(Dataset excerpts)
============================================================

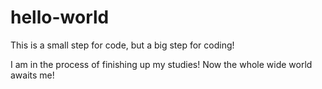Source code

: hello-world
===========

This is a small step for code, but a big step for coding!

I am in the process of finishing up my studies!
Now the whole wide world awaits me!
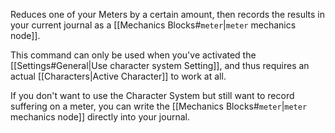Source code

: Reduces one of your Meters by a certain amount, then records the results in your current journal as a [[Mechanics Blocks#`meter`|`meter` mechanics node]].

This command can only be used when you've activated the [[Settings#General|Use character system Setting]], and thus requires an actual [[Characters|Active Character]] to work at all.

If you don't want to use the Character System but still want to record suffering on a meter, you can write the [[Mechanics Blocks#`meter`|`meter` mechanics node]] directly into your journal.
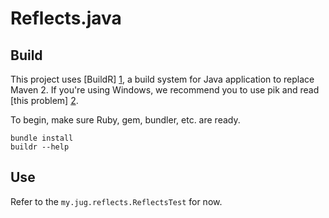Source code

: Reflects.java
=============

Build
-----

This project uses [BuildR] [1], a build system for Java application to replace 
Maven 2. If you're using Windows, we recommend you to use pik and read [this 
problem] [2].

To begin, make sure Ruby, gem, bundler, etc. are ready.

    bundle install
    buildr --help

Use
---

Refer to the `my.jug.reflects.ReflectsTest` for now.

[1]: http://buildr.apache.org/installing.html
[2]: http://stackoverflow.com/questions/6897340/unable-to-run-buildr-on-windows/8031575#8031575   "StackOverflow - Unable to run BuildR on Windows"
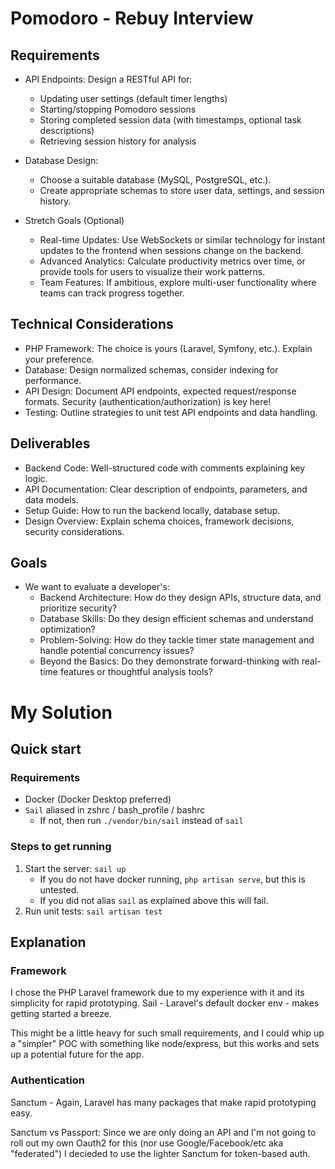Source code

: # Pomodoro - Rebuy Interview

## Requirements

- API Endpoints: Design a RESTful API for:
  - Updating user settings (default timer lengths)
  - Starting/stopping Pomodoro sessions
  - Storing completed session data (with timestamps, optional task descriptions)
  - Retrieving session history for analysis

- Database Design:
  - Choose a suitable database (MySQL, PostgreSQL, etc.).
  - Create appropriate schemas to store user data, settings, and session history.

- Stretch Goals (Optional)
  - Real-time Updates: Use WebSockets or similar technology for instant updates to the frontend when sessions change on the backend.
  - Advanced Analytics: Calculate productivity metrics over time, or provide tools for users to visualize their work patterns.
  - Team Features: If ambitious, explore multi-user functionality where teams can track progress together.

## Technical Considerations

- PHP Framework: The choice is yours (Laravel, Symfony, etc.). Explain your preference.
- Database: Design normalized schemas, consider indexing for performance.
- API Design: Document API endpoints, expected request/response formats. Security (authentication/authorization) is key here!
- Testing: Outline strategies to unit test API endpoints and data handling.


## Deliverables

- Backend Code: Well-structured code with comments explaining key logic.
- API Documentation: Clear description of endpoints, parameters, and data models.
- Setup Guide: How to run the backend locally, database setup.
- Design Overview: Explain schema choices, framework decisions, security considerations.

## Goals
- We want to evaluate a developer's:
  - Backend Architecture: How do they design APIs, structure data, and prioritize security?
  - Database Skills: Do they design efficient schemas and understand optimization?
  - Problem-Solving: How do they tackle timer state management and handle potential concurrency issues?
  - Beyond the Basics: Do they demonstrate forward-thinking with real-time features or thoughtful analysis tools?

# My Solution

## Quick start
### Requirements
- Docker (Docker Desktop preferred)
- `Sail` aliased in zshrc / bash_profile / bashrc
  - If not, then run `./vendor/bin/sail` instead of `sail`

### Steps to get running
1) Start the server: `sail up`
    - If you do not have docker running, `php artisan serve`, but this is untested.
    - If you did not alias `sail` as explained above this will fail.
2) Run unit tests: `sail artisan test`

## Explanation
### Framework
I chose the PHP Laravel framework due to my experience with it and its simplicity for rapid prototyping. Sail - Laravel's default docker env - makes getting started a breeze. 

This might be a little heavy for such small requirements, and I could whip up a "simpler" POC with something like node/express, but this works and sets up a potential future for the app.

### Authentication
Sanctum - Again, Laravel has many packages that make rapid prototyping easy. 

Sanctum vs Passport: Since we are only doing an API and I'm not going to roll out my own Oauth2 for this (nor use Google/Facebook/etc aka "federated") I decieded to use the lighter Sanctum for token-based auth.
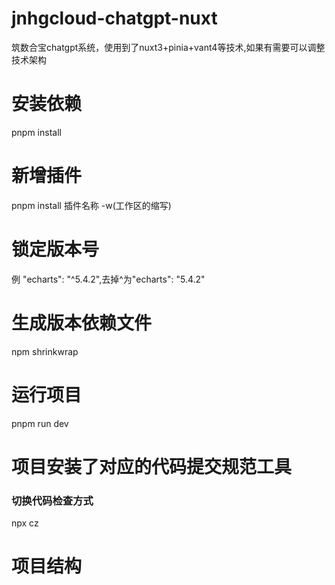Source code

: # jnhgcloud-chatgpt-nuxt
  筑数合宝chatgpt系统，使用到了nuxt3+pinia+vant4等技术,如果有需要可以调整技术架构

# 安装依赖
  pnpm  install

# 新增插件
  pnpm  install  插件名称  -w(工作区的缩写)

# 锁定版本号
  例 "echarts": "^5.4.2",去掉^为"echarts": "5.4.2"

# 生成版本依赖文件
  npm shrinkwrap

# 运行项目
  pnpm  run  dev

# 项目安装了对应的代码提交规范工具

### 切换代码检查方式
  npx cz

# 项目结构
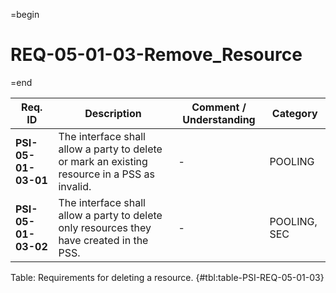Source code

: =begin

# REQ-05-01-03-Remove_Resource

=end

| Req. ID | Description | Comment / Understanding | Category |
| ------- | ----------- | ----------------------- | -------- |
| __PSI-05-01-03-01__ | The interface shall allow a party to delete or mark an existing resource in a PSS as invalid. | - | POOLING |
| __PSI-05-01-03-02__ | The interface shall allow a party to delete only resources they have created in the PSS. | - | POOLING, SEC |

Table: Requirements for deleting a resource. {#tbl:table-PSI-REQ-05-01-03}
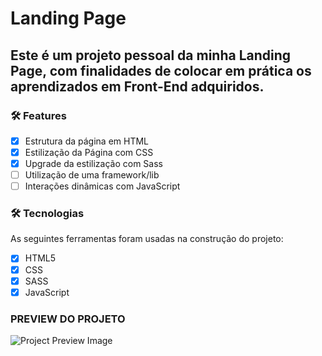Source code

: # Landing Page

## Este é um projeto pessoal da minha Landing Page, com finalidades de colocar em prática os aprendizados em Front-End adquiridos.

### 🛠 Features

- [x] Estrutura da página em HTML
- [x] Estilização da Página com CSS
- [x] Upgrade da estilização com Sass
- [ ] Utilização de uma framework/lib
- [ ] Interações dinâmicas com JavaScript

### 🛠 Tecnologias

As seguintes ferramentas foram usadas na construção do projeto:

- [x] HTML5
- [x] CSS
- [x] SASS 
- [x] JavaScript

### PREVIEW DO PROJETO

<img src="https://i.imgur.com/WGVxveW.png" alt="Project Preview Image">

============================================================

- **To do**:
Write the data above out again exactly, minus its pictures.

- **Response below**:
Source code

: hello-world
===========

This is a small step for code, but a big step for coding!

I am in the process of finishing up my studies!
Now the whole wide world awaits me!
Source code

: Reduces one of your Meters by a certain amount, then records the results in your current journal as a [[Mechanics Blocks#`meter`|`meter` mechanics node]].

This command can only be used when you've activated the [[Settings#General|Use character system Setting]], and thus requires an actual [[Characters|Active Character]] to work at all.

If you don't want to use the Character System but still want to record suffering on a meter, you can write the [[Mechanics Blocks#`meter`|`meter` mechanics node]] directly into your journal.
Source code

: Reflects.java
=============

Build
-----

This project uses [BuildR] [1], a build system for Java application to replace 
Maven 2. If you're using Windows, we recommend you to use pik and read [this 
problem] [2].

To begin, make sure Ruby, gem, bundler, etc. are ready.

    bundle install
    buildr --help

Use
---

Refer to the `my.jug.reflects.ReflectsTest` for now.

[1]: http://buildr.apache.org/installing.html
[2]: http://stackoverflow.com/questions/6897340/unable-to-run-buildr-on-windows/8031575#8031575   "StackOverflow - Unable to run BuildR on Windows"
Source code

: # Pomodoro - Rebuy Interview

## Requirements

- API Endpoints: Design a RESTful API for:
  - Updating user settings (default timer lengths)
  - Starting/stopping Pomodoro sessions
  - Storing completed session data (with timestamps, optional task descriptions)
  - Retrieving session history for analysis

- Database Design:
  - Choose a suitable database (MySQL, PostgreSQL, etc.).
  - Create appropriate schemas to store user data, settings, and session history.

- Stretch Goals (Optional)
  - Real-time Updates: Use WebSockets or similar technology for instant updates to the frontend when sessions change on the backend.
  - Advanced Analytics: Calculate productivity metrics over time, or provide tools for users to visualize their work patterns.
  - Team Features: If ambitious, explore multi-user functionality where teams can track progress together.

## Technical Considerations

- PHP Framework: The choice is yours (Laravel, Symfony, etc.). Explain your preference.
- Database: Design normalized schemas, consider indexing for performance.
- API Design: Document API endpoints, expected request/response formats. Security (authentication/authorization) is key here!
- Testing: Outline strategies to unit test API endpoints and data handling.


## Deliverables

- Backend Code: Well-structured code with comments explaining key logic.
- API Documentation: Clear description of endpoints, parameters, and data models.
- Setup Guide: How to run the backend locally, database setup.
- Design Overview: Explain schema choices, framework decisions, security considerations.

## Goals
- We want to evaluate a developer's:
  - Backend Architecture: How do they design APIs, structure data, and prioritize security?
  - Database Skills: Do they design efficient schemas and understand optimization?
  - Problem-Solving: How do they tackle timer state management and handle potential concurrency issues?
  - Beyond the Basics: Do they demonstrate forward-thinking with real-time features or thoughtful analysis tools?

# My Solution

## Quick start
### Requirements
- Docker (Docker Desktop preferred)
- `Sail` aliased in zshrc / bash_profile / bashrc
  - If not, then run `./vendor/bin/sail` instead of `sail`

### Steps to get running
1) Start the server: `sail up`
    - If you do not have docker running, `php artisan serve`, but this is untested.
    - If you did not alias `sail` as explained above this will fail.
2) Run unit tests: `sail artisan test`

## Explanation
### Framework
I chose the PHP Laravel framework due to my experience with it and its simplicity for rapid prototyping. Sail - Laravel's default docker env - makes getting started a breeze. 

This might be a little heavy for such small requirements, and I could whip up a "simpler" POC with something like node/express, but this works and sets up a potential future for the app.

### Authentication
Sanctum - Again, Laravel has many packages that make rapid prototyping easy. 

Sanctum vs Passport: Since we are only doing an API and I'm not going to roll out my own Oauth2 for this (nor use Google/Facebook/etc aka "federated") I decieded to use the lighter Sanctum for token-based auth.
Source code

: # jnhgcloud-chatgpt-nuxt
  筑数合宝chatgpt系统，使用到了nuxt3+pinia+vant4等技术,如果有需要可以调整技术架构

# 安装依赖
  pnpm  install

# 新增插件
  pnpm  install  插件名称  -w(工作区的缩写)

# 锁定版本号
  例 "echarts": "^5.4.2",去掉^为"echarts": "5.4.2"

# 生成版本依赖文件
  npm shrinkwrap

# 运行项目
  pnpm  run  dev

# 项目安装了对应的代码提交规范工具

### 切换代码检查方式
  npx cz

# 项目结构
Source code

: =begin

# REQ-05-01-03-Remove_Resource

=end

| Req. ID | Description | Comment / Understanding | Category |
| ------- | ----------- | ----------------------- | -------- |
| __PSI-05-01-03-01__ | The interface shall allow a party to delete or mark an existing resource in a PSS as invalid. | - | POOLING |
| __PSI-05-01-03-02__ | The interface shall allow a party to delete only resources they have created in the PSS. | - | POOLING, SEC |

Table: Requirements for deleting a resource. {#tbl:table-PSI-REQ-05-01-03}
Source code

: # Landing Page

## Este é um projeto pessoal da minha Landing Page, com finalidades de colocar em prática os aprendizados em Front-End adquiridos.

### 🛠 Features

- [x] Estrutura da página em HTML
- [x] Estilização da Página com CSS
- [x] Upgrade da estilização com Sass
- [ ] Utilização de uma framework/lib
- [ ] Interações dinâmicas com JavaScript

### 🛠 Tecnologias

As seguintes ferramentas foram usadas na construção do projeto:

- [x] HTML5
- [x] CSS
- [x] SASS 
- [x] JavaScript

### PREVIEW DO PROJETO

<img src="https://i.imgur.com/WGVxveW.png" alt="Project Preview Image">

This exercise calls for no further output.